━━ MATERIALS PROVIDED
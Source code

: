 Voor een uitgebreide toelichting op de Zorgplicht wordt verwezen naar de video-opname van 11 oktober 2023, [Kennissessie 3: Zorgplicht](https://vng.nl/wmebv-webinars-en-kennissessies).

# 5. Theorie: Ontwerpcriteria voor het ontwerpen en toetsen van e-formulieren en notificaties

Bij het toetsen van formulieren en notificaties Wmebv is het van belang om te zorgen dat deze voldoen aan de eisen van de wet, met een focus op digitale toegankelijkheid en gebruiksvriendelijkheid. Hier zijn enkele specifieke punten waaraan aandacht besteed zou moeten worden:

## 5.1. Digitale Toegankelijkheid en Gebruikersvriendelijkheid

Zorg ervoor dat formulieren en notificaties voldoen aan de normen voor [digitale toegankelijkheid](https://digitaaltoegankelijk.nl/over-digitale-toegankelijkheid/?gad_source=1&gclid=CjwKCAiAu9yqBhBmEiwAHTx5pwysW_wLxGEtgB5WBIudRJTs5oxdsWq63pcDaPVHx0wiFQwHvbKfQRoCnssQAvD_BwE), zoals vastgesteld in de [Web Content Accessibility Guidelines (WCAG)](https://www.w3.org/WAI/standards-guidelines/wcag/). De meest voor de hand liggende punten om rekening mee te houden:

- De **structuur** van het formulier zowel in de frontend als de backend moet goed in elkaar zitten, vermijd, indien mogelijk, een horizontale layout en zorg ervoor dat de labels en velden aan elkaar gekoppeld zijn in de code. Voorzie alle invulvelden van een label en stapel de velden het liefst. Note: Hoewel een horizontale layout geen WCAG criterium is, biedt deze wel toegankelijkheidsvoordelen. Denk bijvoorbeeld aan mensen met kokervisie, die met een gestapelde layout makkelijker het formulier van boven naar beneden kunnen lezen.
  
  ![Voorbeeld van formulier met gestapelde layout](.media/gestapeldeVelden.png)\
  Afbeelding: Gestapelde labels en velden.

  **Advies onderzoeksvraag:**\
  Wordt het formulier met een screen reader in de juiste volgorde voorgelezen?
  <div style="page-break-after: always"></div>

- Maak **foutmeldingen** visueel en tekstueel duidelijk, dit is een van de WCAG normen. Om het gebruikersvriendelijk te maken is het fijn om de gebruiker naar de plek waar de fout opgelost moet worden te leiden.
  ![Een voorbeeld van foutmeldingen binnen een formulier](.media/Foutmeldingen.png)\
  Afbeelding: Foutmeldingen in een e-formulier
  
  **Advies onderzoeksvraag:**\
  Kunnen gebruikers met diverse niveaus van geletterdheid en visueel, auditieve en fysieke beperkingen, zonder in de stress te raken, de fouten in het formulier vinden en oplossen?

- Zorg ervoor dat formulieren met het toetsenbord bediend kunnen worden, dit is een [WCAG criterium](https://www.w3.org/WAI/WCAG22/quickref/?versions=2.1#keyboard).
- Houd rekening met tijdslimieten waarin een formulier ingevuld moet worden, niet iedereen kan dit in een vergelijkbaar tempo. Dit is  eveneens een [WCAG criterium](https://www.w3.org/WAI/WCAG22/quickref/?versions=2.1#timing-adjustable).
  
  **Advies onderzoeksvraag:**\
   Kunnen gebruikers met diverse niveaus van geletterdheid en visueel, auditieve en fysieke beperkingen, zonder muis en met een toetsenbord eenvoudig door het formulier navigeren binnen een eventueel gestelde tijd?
━━━━
> [EXERCISE AIM] Check the entries above for the word "visueel" and copy every line where it turns up.

> [REPLY]
- Maak **foutmeldingen** visueel en tekstueel duidelijk, dit is een van de WCAG normen. Om het gebruikersvriendelijk te maken is het fijn om de gebruiker naar de plek waar de fout opgelost moet worden te leiden.
  Kunnen gebruikers met diverse niveaus van geletterdheid en visueel, auditieve en fysieke beperkingen, zonder in de stress te raken, de fouten in het formulier vinden en oplossen?
   Kunnen gebruikers met diverse niveaus van geletterdheid en visueel, auditieve en fysieke beperkingen, zonder muis en met een toetsenbord eenvoudig door het formulier navigeren binnen een eventueel gestelde tijd?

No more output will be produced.